The invention discloses a method for recommending crop breeding varieties based on a hybrid collaborative filtering algorithm. The method comprises the following steps: in step 1, data preprocessing is performed on data of check varieties and data of the varieties to be audited to obtain variety-property data tables; in step 2, clustering of the variety-property data tables is conducted so as to obtain multiple clusters; in step 3, a first cluster containing a check variety-property data table is searched; in step 4, a degree of similarity between the varieties to be audited in the first cluster and the check varieties is calculated, and varieties to be audited with a high degree of similarity are selected; in step 5, the selected varieties to be audited are taken as recommended varietiesfor crop breeding. The method disclosed in the invention can help effectively reduce calculation loss; especially in the commercial breeding, the method disclosed in the invention can help improve work efficiency of a staff, greatly reduce labor cost, and complete the work that a plurality of breeding experts need to do to meet requirements for large-scale breeding data analysis.

Description

technical field [0001] The invention relates to the technical field of crop breeding, and more specifically, the invention is a method for recommending crop breeding varieties based on a hybrid collaborative filtering algorithm.

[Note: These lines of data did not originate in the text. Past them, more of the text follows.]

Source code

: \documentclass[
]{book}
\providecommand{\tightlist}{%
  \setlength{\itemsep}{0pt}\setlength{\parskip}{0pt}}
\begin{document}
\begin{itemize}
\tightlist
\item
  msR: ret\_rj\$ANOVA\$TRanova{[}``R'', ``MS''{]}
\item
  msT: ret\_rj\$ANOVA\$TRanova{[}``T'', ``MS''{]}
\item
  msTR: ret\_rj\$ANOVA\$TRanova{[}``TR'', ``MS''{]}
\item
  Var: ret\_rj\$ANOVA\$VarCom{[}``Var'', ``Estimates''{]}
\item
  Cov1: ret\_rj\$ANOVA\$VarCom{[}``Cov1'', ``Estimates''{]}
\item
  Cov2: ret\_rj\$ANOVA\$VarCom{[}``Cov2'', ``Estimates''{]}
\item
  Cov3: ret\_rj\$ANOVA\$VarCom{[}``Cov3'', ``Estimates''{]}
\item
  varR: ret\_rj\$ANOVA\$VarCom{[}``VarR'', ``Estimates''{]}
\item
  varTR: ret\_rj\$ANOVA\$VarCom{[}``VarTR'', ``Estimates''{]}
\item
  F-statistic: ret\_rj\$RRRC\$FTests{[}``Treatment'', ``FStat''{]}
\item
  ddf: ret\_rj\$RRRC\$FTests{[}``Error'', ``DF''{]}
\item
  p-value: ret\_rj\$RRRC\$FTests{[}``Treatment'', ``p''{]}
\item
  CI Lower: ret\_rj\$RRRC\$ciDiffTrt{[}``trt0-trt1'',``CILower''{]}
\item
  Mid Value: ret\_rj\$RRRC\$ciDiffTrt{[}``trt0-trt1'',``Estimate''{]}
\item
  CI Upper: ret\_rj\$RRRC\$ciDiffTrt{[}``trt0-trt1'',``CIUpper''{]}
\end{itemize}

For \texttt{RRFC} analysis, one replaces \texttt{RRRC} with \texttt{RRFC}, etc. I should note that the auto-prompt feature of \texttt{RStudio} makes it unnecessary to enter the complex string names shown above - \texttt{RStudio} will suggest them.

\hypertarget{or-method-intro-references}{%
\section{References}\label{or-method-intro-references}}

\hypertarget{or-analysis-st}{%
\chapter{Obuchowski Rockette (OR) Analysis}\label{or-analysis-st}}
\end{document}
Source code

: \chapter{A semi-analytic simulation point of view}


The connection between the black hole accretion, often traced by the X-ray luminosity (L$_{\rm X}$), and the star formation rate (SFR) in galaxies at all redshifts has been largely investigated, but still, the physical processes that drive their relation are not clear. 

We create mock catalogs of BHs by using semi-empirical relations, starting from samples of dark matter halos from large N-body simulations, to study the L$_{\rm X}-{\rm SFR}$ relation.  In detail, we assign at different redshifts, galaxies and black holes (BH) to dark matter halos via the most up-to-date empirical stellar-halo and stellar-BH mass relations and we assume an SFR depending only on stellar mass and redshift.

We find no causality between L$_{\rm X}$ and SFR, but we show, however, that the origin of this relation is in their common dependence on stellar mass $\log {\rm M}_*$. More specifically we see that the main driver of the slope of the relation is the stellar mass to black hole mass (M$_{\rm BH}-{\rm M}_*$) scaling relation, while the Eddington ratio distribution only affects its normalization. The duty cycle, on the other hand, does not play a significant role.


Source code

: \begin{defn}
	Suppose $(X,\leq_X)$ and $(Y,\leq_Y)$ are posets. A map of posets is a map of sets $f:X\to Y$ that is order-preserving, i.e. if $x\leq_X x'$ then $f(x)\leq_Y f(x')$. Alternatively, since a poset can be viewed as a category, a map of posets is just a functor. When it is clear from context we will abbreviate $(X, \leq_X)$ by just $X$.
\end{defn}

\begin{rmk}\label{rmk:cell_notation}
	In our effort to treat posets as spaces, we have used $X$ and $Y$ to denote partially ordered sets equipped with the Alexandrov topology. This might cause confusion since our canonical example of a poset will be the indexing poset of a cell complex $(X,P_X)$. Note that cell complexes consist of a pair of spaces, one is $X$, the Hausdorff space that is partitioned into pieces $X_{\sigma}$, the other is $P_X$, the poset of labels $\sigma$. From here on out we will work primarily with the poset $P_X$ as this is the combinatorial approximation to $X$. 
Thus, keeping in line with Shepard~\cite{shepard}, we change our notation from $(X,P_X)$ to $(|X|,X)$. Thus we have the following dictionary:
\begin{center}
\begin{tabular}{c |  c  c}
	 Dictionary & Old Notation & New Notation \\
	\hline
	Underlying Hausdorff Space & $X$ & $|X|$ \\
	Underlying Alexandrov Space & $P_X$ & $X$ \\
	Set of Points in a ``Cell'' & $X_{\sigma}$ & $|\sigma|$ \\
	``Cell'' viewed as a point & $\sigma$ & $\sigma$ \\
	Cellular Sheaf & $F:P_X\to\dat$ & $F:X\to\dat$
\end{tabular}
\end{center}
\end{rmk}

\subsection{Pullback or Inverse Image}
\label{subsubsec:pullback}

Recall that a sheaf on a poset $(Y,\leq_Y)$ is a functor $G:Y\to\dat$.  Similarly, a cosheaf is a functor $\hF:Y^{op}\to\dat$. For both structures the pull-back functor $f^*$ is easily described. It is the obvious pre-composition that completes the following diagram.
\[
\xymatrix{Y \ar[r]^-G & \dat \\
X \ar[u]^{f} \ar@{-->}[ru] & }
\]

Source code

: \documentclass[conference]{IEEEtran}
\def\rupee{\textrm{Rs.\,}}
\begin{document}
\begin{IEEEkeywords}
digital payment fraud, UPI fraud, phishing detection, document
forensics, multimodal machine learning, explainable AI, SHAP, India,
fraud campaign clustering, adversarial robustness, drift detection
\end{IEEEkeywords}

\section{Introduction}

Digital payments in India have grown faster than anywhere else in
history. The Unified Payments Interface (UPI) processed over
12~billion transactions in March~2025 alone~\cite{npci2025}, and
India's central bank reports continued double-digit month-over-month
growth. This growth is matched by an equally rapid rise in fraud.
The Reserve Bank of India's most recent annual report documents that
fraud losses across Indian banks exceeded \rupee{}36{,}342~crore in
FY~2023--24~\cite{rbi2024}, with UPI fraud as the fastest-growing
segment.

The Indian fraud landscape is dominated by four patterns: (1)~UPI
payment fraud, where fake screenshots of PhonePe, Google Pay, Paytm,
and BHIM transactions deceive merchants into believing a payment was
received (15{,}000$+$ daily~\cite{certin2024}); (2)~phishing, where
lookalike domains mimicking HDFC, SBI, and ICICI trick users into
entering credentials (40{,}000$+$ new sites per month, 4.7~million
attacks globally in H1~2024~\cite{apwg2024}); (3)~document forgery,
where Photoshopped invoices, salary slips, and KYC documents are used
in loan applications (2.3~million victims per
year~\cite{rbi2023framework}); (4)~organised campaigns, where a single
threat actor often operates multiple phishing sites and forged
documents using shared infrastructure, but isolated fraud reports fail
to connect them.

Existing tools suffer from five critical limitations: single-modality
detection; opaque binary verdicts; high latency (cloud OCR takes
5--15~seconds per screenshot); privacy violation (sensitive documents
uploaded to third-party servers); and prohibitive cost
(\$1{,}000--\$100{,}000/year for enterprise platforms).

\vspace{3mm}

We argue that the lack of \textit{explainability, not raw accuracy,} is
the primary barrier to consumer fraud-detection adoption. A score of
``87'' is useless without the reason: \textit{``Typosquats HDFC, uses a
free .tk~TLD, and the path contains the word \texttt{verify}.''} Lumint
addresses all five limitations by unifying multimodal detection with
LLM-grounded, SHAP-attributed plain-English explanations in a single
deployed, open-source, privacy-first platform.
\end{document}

Background technique [0002] Since the rapid development of next-generation sequencing technology, crop breeding research has produced massive data, and integrating and maximizing the use of these biological data is undoubtedly of inestimable importance to modern breeding research. However, because the breeding industry is relatively professional and has a high demand for professional background, the existing breeding data analysis methods are still limited to methods based on statistics, and most of them rely on expert experience for data analysis. Due to limitations and other issues, it cannot be widely adapted to the field of breeding industry, let alone meet the needs of commercialization. [0003] Therefore, how to avoid the dependence of bree...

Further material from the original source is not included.